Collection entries
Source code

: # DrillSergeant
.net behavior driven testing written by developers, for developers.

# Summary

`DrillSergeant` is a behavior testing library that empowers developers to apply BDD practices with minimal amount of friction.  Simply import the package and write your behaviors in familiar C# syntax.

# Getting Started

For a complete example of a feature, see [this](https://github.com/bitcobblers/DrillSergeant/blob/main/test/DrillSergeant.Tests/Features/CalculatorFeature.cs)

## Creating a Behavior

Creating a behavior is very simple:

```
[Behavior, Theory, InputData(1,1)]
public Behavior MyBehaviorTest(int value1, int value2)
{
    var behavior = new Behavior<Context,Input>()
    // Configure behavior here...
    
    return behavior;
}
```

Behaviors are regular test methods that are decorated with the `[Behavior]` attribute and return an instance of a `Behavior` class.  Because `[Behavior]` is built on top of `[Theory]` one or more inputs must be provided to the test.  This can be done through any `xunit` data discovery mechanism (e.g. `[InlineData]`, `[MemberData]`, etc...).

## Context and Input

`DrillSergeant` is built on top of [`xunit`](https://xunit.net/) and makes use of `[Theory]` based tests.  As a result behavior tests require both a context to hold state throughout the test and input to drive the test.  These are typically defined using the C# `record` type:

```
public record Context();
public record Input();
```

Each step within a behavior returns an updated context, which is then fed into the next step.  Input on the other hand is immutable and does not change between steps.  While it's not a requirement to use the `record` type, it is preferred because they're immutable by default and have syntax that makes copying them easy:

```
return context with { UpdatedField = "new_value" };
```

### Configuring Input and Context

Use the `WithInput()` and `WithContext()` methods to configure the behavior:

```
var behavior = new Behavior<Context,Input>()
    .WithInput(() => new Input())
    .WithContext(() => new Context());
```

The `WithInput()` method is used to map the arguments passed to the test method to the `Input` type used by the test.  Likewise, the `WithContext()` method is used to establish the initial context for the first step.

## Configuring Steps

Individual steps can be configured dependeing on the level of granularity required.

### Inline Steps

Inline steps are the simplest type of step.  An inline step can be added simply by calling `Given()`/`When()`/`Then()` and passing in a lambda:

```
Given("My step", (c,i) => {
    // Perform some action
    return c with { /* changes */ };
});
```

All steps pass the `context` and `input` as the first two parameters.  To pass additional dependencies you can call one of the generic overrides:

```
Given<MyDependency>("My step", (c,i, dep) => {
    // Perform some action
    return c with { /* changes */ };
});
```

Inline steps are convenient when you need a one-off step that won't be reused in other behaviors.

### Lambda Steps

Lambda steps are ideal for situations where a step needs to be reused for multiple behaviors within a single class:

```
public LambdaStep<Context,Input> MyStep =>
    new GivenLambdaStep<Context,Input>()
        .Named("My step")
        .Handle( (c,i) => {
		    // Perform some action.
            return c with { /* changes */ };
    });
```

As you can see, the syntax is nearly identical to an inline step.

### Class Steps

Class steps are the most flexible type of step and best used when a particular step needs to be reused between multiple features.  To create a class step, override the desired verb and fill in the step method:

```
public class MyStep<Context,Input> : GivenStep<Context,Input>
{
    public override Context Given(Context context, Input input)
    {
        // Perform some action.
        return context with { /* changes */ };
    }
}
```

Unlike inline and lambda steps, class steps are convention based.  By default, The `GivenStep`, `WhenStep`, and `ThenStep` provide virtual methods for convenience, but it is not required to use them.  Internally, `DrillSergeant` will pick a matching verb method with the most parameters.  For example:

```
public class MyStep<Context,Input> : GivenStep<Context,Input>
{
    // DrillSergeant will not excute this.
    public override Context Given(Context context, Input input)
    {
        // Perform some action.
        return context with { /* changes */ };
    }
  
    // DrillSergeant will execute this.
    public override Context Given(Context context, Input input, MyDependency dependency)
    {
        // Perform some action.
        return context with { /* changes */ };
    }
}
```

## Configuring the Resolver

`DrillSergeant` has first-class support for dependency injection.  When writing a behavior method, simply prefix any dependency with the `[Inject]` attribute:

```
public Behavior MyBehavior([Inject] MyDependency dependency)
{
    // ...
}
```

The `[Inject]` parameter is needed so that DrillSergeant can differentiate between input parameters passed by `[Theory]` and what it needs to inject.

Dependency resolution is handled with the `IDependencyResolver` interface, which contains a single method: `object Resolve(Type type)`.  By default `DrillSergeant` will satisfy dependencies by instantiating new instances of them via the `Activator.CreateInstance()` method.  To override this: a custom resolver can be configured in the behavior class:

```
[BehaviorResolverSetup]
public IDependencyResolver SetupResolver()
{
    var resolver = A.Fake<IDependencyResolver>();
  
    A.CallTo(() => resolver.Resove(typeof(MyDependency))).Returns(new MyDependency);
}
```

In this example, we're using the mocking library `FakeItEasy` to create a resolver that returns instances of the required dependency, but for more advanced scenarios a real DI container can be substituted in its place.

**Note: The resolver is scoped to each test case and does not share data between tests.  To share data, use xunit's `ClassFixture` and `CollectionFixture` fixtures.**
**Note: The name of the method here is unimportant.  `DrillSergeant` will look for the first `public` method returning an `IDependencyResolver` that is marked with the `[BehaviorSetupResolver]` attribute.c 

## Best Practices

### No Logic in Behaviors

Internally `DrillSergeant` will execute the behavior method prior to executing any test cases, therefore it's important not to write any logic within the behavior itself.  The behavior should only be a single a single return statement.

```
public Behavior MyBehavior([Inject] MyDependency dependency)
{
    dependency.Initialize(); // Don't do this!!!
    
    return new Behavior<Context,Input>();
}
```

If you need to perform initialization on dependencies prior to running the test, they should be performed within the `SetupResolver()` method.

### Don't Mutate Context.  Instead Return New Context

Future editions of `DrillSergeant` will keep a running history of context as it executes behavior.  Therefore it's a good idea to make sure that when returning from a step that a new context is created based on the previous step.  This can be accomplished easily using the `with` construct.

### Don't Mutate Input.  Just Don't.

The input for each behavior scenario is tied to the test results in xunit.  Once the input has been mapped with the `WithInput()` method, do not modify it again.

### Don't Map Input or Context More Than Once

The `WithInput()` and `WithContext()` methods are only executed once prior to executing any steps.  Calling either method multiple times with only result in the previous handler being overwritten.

## WORK REQUIRED
Nothing should be left out. Reproduce all the entries precisely.

## FINISHED EXERCISE
Source code

: # DrillSergeant
.net behavior driven testing written by developers, for developers.

# Summary

`DrillSergeant` is a behavior testing library that empowers developers to apply BDD practices with minimal amount of friction.  Simply import the package and write your behaviors in familiar C# syntax.

# Getting Started

For a complete example of a feature, see [this](https://github.com/bitcobblers/DrillSergeant/blob/main/test/DrillSergeant.Tests/Features/CalculatorFeature.cs)

## Creating a Behavior

Creating a behavior is very simple:

```
[Behavior, Theory, InputData(1,1)]
public Behavior MyBehaviorTest(int value1, int value2)
{
    var behavior = new Behavior<Context,Input>()
    // Configure behavior here...
    
    return behavior;
}
```

Behaviors are regular test methods that are decorated with the `[Behavior]` attribute and return an instance of a `Behavior` class.  Because `[Behavior]` is built on top of `[Theory]` one or more inputs must be provided to the test.  This can be done through any `xunit` data discovery mechanism (e.g. `[InlineData]`, `[MemberData]`, etc...).

## Context and Input

`DrillSergeant` is built on top of [`xunit`](https://xunit.net/) and makes use of `[Theory]` based tests.  As a result behavior tests require both a context to hold state throughout the test and input to drive the test.  These are typically defined using the C# `record` type:

```
public record Context();
public record Input();
```

Each step within a behavior returns an updated context, which is then fed into the next step.  Input on the other hand is immutable and does not change between steps.  While it's not a requirement to use the `record` type, it is preferred because they're immutable by default and have syntax that makes copying them easy:

```
return context with { UpdatedField = "new_value" };
```

### Configuring Input and Context

Use the `WithInput()` and `WithContext()` methods to configure the behavior:

```
var behavior = new Behavior<Context,Input>()
    .WithInput(() => new Input())
    .WithContext(() => new Context());
```

The `WithInput()` method is used to map the arguments passed to the test method to the `Input` type used by the test.  Likewise, the `WithContext()` method is used to establish the initial context for the first step.

## Configuring Steps

Individual steps can be configured dependeing on the level of granularity required.

### Inline Steps

Inline steps are the simplest type of step.  An inline step can be added simply by calling `Given()`/`When()`/`Then()` and passing in a lambda:

```
Given("My step", (c,i) => {
    // Perform some action
    return c with { /* changes */ };
});
```

All steps pass the `context` and `input` as the first two parameters.  To pass additional dependencies you can call one of the generic overrides:

```
Given<MyDependency>("My step", (c,i, dep) => {
    // Perform some action
    return c with { /* changes */ };
});
```

Inline steps are convenient when you need a one-off step that won't be reused in other behaviors.

### Lambda Steps

Lambda steps are ideal for situations where a step needs to be reused for multiple behaviors within a single class:

```
public LambdaStep<Context,Input> MyStep =>
    new GivenLambdaStep<Context,Input>()
        .Named("My step")
        .Handle( (c,i) => {
		    // Perform some action.
            return c with { /* changes */ };
    });
```

As you can see, the syntax is nearly identical to an inline step.

### Class Steps

Class steps are the most flexible type of step and best used when a particular step needs to be reused between multiple features.  To create a class step, override the desired verb and fill in the step method:

```
public class MyStep<Context,Input> : GivenStep<Context,Input>
{
    public override Context Given(Context context, Input input)
    {
        // Perform some action.
        return context with { /* changes */ };
    }
}
```

Unlike inline and lambda steps, class steps are convention based.  By default, The `GivenStep`, `WhenStep`, and `ThenStep` provide virtual methods for convenience, but it is not required to use them.  Internally, `DrillSergeant` will pick a matching verb method with the most parameters.  For example:

```
public class MyStep<Context,Input> : GivenStep<Context,Input>
{
    // DrillSergeant will not excute this.
    public override Context Given(Context context, Input input)
    {
        // Perform some action.
        return context with { /* changes */ };
    }
  
    // DrillSergeant will execute this.
    public override Context Given(Context context, Input input, MyDependency dependency)
    {
        // Perform some action.
        return context with { /* changes */ };
    }
}
```

## Configuring the Resolver

`DrillSergeant` has first-class support for dependency injection.  When writing a behavior method, simply prefix any dependency with the `[Inject]` attribute:

```
public Behavior MyBehavior([Inject] MyDependency dependency)
{
    // ...
}
```

The `[Inject]` parameter is needed so that DrillSergeant can differentiate between input parameters passed by `[Theory]` and what it needs to inject.

Dependency resolution is handled with the `IDependencyResolver` interface, which contains a single method: `object Resolve(Type type)`.  By default `DrillSergeant` will satisfy dependencies by instantiating new instances of them via the `Activator.CreateInstance()` method.  To override this: a custom resolver can be configured in the behavior class:

```
[BehaviorResolverSetup]
public IDependencyResolver SetupResolver()
{
    var resolver = A.Fake<IDependencyResolver>();
  
    A.CallTo(() => resolver.Resove(typeof(MyDependency))).Returns(new MyDependency);
}
```

In this example, we're using the mocking library `FakeItEasy` to create a resolver that returns instances of the required dependency, but for more advanced scenarios a real DI container can be substituted in its place.

**Note: The resolver is scoped to each test case and does not share data between tests.  To share data, use xunit's `ClassFixture` and `CollectionFixture` fixtures.**
**Note: The name of the method here is unimportant.  `DrillSergeant` will look for the first `public` method returning an `IDependencyResolver` that is marked with the `[BehaviorSetupResolver]` attribute.c 

## Best Practices

### No Logic in Behaviors

Internally `DrillSergeant` will execute the behavior method prior to executing any test cases, therefore it's important not to write any logic within the behavior itself.  The behavior should only be a single a single return statement.

```
public Behavior MyBehavior([Inject] MyDependency dependency)
{
    dependency.Initialize(); // Don't do this!!!
    
    return new Behavior<Context,Input>();
}
```

If you need to perform initialization on dependencies prior to running the test, they should be performed within the `SetupResolver()` method.

### Don't Mutate Context.  Instead Return New Context

Future editions of `DrillSergeant` will keep a running history of context as it executes behavior.  Therefore it's a good idea to make sure that when returning from a step that a new context is created based on the previous step.  This can be accomplished easily using the `with` construct.

### Don't Mutate Input.  Just Don't.

The input for each behavior scenario is tied to the test results in xunit.  Once the input has been mapped with the `WithInput()` method, do not modify it again.

### Don't Map Input or Context More Than Once

The `WithInput()` and `WithContext()` methods are only executed once prior to executing any steps.  Calling either method multiple times with only result in the previous handler being overwritten.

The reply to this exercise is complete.